PROBLEM STATEMENT —
Among the entries below, find every line that contains the string "validating", then copy it.

INFORMATION SHOWN —
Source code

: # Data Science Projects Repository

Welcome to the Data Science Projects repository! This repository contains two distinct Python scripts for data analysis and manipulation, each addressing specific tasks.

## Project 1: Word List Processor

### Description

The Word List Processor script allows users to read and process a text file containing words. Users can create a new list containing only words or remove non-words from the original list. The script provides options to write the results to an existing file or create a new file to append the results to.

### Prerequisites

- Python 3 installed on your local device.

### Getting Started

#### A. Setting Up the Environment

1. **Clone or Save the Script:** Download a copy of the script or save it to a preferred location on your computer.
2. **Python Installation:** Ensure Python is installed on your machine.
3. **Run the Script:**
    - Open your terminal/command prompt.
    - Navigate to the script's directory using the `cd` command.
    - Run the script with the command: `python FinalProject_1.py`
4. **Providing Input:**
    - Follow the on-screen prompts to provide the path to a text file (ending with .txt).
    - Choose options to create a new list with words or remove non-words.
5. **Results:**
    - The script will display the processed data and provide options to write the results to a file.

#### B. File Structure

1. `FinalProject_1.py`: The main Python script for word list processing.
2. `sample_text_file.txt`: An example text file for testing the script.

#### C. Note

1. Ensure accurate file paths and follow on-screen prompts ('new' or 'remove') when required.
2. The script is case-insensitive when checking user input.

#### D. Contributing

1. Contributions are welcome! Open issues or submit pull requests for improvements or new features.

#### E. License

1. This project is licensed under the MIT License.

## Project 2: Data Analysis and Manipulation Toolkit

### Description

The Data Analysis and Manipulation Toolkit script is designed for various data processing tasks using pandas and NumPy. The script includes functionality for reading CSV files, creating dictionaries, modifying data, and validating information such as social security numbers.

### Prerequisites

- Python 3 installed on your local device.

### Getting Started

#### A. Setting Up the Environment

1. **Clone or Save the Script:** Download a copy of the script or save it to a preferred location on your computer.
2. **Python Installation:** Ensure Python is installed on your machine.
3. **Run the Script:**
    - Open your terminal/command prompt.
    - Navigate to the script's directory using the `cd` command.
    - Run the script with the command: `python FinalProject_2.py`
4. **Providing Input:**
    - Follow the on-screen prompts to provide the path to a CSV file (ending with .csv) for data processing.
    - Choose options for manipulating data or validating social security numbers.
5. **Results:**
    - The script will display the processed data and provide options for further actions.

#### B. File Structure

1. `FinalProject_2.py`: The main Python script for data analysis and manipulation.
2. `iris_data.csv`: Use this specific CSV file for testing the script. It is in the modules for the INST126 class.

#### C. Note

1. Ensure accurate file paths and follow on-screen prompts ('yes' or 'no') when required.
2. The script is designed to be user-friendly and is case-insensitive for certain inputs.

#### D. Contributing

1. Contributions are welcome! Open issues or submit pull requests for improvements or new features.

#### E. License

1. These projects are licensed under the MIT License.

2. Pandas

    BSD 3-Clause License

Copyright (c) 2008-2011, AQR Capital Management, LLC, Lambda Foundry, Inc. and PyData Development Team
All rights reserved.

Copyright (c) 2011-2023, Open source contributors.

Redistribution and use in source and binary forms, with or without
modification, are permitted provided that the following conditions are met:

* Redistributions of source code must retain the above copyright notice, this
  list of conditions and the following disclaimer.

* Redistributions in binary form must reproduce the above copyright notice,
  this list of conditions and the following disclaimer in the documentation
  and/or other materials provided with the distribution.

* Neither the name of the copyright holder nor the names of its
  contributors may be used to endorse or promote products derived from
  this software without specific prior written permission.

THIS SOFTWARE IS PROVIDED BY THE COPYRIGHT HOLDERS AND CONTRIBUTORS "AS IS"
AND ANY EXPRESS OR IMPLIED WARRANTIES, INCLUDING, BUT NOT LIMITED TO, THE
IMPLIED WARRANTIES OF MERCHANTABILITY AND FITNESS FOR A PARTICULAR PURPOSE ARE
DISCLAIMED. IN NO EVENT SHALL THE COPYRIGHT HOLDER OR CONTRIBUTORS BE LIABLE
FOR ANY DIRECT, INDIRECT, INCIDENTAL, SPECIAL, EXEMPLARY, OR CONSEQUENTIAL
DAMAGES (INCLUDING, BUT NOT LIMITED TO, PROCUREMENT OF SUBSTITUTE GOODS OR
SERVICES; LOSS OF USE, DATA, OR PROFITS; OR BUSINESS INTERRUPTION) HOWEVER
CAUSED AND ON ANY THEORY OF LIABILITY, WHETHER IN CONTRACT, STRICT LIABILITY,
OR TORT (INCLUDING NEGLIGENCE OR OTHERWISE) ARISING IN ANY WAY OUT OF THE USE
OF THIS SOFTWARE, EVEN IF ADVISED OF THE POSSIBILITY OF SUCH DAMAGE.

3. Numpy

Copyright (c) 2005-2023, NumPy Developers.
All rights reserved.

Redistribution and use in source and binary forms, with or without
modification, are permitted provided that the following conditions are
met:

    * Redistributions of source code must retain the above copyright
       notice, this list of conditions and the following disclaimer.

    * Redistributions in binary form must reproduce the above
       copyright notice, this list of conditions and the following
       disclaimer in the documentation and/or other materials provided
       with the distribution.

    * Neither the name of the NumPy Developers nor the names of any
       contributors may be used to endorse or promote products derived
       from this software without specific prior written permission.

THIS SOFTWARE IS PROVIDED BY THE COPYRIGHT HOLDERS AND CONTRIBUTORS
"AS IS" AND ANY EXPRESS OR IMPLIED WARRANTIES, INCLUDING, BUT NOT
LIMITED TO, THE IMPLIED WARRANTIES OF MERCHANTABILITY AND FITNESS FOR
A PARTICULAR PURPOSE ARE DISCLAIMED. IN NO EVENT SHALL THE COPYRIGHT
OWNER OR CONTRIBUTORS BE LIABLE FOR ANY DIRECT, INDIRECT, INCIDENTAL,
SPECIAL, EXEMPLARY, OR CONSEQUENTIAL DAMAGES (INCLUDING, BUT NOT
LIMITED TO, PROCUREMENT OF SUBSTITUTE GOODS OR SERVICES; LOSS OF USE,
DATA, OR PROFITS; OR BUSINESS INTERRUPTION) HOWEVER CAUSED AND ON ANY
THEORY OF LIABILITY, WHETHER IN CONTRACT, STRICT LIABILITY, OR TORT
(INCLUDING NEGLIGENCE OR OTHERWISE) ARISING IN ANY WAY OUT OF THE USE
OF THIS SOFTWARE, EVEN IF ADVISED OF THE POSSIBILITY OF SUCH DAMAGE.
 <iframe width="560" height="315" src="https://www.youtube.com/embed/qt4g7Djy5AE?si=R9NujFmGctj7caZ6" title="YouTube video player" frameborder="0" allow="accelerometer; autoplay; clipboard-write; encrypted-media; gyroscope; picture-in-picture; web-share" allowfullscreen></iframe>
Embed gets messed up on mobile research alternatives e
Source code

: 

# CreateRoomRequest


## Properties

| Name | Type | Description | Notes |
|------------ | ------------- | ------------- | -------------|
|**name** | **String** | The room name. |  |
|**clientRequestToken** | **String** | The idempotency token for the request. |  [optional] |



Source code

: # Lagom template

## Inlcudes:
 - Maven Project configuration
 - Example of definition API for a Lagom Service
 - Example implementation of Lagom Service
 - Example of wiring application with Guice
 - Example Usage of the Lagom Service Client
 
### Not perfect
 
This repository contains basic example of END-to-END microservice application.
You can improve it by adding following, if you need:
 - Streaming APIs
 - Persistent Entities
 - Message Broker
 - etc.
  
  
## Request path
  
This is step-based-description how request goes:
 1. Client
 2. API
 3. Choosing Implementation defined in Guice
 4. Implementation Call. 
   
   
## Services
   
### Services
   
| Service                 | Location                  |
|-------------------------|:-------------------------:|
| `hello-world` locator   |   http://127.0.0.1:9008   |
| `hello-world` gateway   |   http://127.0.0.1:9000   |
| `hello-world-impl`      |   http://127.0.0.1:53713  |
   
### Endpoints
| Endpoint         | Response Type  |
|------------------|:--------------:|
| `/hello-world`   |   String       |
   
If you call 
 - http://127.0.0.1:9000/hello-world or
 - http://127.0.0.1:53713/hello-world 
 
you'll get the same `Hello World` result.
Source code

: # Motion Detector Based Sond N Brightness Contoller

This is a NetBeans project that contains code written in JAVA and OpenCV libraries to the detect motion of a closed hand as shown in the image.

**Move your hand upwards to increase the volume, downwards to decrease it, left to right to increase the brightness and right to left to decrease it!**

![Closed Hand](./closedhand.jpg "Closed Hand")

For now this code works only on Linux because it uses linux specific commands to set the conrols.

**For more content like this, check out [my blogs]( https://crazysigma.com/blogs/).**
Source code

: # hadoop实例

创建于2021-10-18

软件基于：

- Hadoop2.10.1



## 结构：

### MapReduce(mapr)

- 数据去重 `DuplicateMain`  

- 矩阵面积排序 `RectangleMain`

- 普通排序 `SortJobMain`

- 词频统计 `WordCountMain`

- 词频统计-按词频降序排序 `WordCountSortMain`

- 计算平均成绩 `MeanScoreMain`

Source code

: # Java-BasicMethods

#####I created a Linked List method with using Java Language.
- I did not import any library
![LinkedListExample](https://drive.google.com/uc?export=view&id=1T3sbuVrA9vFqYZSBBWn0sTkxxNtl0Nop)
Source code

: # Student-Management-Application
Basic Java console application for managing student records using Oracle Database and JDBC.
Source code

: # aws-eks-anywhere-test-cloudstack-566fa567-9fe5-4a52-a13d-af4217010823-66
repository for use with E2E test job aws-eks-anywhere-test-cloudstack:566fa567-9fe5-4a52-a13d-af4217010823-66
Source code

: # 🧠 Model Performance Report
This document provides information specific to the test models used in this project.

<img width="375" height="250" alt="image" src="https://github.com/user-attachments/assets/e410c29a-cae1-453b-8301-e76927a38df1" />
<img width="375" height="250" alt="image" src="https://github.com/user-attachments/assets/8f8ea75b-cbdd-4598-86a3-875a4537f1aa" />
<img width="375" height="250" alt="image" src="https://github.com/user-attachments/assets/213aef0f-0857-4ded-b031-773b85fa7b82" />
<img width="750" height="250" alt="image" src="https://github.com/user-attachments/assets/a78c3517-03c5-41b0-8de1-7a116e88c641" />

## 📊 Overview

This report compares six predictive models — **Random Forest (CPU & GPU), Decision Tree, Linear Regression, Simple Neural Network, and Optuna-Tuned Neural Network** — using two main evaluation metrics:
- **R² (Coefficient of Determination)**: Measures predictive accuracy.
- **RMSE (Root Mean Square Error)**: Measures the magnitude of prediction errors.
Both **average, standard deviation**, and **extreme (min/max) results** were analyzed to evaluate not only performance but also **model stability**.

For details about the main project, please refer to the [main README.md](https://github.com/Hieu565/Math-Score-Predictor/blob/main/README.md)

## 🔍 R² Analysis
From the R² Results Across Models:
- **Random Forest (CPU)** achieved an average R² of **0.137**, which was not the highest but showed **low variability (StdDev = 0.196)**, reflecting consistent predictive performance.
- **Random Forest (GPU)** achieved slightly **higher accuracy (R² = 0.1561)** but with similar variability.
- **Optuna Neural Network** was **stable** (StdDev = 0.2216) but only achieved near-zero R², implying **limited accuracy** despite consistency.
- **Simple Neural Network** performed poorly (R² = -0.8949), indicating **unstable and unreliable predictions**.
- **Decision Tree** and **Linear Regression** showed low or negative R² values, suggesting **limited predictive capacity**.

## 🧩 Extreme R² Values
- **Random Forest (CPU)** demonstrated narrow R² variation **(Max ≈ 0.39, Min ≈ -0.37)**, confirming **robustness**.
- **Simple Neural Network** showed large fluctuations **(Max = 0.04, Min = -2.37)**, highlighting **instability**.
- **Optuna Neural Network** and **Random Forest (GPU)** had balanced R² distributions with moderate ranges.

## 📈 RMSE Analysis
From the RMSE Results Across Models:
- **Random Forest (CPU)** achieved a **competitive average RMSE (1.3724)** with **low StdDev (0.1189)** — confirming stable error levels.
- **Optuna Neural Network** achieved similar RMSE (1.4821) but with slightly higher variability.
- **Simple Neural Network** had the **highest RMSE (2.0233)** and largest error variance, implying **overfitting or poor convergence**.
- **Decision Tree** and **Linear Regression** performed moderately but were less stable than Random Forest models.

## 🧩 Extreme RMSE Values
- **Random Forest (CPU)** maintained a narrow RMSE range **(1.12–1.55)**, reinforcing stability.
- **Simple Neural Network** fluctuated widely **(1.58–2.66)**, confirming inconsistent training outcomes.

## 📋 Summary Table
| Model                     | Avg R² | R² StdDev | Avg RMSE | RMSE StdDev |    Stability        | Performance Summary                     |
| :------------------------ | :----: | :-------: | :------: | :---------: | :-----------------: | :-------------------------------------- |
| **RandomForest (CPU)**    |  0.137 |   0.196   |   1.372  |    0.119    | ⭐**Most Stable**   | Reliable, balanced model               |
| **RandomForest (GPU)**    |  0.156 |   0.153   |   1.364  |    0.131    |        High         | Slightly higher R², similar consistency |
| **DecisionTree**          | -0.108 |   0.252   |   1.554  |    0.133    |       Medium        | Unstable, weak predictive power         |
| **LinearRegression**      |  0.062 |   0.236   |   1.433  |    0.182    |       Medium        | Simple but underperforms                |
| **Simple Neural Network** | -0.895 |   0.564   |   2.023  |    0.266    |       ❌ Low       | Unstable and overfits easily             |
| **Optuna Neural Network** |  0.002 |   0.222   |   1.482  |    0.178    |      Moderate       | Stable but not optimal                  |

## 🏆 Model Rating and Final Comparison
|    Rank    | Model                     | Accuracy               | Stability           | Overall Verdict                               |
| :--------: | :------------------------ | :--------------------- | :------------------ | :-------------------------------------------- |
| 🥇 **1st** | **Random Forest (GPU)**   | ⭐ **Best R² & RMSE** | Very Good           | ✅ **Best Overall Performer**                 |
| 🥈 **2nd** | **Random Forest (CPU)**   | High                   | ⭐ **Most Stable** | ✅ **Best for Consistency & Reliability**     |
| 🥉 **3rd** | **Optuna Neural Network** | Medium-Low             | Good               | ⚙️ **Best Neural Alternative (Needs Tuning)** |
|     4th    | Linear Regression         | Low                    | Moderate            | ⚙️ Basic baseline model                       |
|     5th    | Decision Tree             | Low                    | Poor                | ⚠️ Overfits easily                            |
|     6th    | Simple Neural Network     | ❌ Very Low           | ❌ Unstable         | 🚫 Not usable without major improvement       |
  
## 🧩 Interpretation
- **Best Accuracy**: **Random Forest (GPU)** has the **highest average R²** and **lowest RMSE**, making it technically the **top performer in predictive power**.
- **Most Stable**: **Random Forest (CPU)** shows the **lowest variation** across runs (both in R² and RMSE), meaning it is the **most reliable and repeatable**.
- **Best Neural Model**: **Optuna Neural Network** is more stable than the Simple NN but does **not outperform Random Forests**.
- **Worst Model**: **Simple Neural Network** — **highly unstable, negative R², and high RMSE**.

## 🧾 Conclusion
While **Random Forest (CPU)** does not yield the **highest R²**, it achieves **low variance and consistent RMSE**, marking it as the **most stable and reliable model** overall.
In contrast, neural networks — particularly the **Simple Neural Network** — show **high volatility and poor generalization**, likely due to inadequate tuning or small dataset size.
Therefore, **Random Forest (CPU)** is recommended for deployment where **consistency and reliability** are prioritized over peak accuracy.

SOLUTION TO THIS PROBLEM —
The Data Analysis and Manipulation Toolkit script is designed for various data processing tasks using pandas and NumPy. The script includes functionality for reading CSV files, creating dictionaries, modifying data, and validating information such as social security numbers.
    - Choose options for manipulating data or validating social security numbers.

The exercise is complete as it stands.